> _TASK_:
Filter out every line below that lacks "jezika", and copy the rest.

> _RECORDED INFORMATION_:
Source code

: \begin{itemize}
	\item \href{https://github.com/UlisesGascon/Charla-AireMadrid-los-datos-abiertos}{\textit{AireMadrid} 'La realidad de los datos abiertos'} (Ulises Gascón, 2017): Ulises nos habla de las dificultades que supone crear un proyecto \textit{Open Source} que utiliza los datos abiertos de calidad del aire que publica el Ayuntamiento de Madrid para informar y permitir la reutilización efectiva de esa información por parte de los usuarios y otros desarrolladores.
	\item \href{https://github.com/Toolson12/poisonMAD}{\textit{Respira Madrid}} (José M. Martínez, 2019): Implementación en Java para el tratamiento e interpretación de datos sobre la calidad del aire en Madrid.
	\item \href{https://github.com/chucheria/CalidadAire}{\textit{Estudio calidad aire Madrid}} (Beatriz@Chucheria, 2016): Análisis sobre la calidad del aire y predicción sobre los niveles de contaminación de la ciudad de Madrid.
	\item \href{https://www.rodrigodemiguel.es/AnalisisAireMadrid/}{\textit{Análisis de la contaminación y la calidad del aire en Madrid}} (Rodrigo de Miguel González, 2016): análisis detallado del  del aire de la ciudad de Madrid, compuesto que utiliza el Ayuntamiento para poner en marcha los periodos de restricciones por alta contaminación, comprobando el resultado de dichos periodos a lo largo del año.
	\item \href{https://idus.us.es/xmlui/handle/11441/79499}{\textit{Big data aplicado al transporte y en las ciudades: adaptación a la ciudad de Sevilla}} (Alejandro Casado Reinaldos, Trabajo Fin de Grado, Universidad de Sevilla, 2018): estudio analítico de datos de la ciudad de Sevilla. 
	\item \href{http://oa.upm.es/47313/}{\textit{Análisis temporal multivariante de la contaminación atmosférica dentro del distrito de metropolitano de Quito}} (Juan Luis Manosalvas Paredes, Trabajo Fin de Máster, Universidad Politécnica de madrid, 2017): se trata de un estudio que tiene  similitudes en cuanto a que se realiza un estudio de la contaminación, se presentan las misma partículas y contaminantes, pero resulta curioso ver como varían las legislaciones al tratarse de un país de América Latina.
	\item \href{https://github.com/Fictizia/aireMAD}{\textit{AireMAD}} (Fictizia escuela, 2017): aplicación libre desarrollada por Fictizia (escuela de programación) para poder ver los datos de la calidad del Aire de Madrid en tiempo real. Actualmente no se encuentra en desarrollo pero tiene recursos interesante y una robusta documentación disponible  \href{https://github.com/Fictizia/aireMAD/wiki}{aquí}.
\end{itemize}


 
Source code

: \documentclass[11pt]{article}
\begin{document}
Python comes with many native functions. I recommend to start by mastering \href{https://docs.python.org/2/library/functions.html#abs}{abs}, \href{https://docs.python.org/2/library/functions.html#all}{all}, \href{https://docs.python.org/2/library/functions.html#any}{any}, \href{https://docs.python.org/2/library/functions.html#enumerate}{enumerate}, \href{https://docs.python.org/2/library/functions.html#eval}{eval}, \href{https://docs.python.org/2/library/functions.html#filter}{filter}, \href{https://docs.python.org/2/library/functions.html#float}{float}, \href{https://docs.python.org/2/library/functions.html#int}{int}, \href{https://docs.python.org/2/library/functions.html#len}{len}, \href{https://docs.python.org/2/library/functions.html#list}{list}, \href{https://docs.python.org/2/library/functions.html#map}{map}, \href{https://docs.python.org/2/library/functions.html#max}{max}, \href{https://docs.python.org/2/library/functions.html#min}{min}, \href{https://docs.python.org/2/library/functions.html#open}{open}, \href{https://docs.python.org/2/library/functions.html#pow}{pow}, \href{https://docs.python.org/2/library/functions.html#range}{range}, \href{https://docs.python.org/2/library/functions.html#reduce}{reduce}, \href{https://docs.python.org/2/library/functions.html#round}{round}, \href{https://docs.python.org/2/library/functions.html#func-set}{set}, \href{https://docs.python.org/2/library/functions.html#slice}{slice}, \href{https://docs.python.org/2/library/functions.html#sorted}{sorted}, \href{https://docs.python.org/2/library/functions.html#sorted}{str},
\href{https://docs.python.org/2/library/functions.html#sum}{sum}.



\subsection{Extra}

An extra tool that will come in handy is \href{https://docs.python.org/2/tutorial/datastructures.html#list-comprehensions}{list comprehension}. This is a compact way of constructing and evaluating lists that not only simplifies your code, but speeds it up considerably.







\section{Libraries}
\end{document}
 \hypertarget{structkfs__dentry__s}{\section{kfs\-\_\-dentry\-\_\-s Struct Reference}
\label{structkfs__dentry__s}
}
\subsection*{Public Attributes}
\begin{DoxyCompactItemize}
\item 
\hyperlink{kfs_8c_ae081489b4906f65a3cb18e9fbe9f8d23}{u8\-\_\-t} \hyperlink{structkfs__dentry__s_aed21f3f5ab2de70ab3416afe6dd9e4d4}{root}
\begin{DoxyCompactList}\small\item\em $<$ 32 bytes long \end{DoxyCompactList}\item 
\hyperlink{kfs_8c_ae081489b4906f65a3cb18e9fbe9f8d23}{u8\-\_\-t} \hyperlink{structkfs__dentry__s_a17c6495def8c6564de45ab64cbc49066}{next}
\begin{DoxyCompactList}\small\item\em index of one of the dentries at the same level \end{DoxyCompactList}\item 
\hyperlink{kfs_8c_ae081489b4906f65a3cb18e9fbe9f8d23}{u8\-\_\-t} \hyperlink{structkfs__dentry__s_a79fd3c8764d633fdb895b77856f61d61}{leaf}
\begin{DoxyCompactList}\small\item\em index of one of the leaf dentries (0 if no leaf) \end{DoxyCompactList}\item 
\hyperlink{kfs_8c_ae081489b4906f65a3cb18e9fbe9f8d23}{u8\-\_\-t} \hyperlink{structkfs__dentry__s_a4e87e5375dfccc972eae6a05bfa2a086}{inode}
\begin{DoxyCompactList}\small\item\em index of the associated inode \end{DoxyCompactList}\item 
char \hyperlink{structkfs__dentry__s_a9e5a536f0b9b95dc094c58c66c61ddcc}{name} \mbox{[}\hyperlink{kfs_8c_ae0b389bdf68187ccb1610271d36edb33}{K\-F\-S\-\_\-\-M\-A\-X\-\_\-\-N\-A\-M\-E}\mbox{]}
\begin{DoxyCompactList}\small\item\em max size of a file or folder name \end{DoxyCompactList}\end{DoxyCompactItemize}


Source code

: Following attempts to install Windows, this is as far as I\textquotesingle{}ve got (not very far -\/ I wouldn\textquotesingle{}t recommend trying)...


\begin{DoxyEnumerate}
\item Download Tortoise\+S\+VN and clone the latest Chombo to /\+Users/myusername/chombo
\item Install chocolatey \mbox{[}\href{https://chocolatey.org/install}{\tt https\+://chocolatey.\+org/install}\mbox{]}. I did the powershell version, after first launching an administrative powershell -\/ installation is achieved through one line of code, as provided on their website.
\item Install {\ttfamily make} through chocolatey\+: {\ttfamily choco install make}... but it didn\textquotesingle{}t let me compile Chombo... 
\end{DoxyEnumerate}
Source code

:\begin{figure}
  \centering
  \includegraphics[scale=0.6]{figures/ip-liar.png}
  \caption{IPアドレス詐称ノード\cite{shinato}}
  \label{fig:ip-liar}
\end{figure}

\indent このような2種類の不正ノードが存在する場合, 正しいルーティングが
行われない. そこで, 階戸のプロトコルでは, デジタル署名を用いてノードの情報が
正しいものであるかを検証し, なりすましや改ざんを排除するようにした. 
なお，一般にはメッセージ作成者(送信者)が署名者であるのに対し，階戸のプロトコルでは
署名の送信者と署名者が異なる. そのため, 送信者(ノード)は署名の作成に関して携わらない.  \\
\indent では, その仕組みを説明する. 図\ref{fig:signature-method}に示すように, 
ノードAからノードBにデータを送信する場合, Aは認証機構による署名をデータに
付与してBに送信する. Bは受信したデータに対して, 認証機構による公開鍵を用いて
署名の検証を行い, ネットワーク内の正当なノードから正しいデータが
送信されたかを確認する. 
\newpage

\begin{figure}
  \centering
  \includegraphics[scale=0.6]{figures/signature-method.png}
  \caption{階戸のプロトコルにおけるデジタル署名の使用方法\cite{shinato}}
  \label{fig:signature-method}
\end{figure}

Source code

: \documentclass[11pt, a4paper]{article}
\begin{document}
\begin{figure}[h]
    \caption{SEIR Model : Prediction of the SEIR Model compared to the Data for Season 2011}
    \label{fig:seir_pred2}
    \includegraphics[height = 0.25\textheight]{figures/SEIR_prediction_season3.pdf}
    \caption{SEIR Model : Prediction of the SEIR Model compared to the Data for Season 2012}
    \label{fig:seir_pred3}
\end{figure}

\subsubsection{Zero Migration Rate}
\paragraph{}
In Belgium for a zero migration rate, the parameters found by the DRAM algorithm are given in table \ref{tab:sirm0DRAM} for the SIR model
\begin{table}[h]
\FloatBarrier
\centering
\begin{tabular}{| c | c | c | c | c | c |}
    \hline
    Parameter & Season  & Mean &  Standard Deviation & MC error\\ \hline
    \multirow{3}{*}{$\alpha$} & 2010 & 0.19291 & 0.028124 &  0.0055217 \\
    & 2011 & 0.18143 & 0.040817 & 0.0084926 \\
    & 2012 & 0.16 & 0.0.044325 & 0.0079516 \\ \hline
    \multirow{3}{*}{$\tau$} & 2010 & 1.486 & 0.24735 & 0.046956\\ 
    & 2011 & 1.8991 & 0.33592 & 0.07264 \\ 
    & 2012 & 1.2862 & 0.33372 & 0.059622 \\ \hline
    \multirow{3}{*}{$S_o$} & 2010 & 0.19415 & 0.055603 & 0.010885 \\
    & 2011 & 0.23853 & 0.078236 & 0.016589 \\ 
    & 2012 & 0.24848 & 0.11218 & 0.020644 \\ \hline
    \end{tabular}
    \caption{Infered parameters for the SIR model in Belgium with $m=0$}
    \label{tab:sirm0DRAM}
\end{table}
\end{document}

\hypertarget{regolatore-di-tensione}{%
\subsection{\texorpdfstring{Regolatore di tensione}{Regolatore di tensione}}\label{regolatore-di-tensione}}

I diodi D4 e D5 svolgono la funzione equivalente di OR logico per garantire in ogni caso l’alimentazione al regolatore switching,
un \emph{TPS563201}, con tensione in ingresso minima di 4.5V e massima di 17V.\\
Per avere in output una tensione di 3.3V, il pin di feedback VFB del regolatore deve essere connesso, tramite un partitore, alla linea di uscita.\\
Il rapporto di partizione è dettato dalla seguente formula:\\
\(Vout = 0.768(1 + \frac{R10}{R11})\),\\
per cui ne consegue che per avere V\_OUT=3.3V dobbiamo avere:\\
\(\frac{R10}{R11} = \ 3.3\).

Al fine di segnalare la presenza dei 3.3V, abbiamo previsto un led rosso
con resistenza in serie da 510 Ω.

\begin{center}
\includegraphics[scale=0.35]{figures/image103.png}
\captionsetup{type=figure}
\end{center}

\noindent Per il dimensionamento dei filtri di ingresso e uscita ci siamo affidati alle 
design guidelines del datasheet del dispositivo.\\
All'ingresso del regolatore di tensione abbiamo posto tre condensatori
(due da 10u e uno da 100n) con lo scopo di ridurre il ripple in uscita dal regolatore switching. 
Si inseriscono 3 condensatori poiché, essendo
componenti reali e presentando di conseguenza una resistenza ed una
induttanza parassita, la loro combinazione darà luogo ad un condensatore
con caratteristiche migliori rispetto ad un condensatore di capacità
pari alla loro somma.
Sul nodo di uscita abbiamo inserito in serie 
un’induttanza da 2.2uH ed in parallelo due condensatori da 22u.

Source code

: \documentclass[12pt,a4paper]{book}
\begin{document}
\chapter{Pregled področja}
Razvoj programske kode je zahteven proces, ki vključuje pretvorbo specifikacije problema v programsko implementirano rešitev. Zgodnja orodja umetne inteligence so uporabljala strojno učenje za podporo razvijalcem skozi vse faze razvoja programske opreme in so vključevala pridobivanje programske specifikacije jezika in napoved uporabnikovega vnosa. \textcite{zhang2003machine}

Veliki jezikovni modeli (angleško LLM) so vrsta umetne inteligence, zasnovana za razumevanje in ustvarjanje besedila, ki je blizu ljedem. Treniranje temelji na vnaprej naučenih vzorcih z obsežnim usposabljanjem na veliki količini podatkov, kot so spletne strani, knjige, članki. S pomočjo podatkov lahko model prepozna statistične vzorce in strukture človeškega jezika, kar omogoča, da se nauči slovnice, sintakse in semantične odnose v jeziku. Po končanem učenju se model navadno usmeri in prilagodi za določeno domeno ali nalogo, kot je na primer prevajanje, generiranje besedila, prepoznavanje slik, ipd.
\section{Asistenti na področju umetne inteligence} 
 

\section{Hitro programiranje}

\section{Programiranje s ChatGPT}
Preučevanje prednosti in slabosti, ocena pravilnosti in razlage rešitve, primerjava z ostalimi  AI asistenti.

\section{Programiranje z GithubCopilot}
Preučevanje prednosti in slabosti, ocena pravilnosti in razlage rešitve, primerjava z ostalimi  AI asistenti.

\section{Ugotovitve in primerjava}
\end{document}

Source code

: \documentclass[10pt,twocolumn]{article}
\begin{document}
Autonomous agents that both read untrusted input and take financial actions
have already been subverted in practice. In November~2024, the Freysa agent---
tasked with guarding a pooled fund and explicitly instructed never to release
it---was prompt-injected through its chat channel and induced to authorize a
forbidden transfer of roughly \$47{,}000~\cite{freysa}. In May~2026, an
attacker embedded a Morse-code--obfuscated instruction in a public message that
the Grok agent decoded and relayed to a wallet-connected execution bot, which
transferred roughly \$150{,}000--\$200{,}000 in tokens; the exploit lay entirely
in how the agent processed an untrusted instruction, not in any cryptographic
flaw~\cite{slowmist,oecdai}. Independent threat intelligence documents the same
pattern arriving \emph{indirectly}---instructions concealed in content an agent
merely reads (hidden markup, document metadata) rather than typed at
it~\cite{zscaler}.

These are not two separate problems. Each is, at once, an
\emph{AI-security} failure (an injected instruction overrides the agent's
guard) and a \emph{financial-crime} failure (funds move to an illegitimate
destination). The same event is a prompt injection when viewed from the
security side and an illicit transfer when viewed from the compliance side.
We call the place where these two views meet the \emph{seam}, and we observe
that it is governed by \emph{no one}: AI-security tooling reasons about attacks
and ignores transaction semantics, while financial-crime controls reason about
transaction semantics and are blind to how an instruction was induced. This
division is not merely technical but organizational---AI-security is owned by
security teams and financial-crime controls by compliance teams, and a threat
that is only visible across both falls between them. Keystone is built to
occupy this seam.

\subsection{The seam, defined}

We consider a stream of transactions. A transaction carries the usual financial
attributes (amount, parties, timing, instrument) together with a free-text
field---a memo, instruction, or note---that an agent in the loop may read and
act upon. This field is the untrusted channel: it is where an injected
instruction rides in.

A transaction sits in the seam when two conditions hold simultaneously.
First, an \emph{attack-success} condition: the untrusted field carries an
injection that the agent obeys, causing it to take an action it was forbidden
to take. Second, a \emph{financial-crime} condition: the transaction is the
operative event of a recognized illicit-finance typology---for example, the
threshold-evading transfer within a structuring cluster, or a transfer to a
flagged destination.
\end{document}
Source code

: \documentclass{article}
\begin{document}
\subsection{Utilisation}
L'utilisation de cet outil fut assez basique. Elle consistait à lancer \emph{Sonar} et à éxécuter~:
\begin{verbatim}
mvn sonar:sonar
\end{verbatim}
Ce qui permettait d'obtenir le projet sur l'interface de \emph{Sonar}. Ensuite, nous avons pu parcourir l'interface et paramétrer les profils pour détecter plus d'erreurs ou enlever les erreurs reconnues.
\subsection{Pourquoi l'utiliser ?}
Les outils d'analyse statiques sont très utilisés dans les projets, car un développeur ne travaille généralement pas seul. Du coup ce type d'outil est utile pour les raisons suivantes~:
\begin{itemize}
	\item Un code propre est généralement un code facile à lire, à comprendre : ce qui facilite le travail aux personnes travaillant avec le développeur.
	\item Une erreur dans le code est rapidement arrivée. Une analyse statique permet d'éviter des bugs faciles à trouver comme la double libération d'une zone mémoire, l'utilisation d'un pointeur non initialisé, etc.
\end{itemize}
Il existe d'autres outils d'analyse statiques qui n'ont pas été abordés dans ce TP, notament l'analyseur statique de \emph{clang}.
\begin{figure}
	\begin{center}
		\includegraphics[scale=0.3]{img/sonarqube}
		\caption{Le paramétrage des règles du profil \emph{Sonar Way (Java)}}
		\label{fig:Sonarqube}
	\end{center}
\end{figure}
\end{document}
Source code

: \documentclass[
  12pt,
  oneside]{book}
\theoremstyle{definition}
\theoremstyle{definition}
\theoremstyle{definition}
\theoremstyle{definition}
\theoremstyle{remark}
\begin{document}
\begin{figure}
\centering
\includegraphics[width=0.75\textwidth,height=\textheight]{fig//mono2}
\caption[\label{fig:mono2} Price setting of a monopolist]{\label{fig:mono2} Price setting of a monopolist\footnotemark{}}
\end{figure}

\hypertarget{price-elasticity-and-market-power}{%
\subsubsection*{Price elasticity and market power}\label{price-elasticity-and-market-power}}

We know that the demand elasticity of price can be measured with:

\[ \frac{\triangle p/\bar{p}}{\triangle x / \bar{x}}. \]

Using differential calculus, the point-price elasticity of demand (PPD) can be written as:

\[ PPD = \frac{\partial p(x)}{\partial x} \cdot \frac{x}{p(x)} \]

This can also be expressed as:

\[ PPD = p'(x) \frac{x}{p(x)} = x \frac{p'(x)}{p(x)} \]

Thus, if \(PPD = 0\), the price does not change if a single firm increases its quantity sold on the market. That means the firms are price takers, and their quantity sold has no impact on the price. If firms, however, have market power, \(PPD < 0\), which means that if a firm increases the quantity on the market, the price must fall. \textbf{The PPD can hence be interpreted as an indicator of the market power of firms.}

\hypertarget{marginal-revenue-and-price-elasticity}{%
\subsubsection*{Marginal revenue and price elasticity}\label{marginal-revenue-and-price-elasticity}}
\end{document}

> _EXPECTED OUTPUT_:
Razvoj programske kode je zahteven proces, ki vključuje pretvorbo specifikacije problema v programsko implementirano rešitev. Zgodnja orodja umetne inteligence so uporabljala strojno učenje za podporo razvijalcem skozi vse faze razvoja programske opreme in so vključevala pridobivanje programske specifikacije jezika in napoved uporabnikovega vnosa. \textcite{zhang2003machine}
Veliki jezikovni modeli (angleško LLM) so vrsta umetne inteligence, zasnovana za razumevanje in ustvarjanje besedila, ki je blizu ljedem. Treniranje temelji na vnaprej naučenih vzorcih z obsežnim usposabljanjem na veliki količini podatkov, kot so spletne strani, knjige, članki. S pomočjo podatkov lahko model prepozna statistične vzorce in strukture človeškega jezika, kar omogoča, da se nauči slovnice, sintakse in semantične odnose v jeziku. Po končanem učenju se model navadno usmeri in prilagodi za določeno domeno ali nalogo, kot je na primer prevajanje, generiranje besedila, prepoznavanje slik, ipd.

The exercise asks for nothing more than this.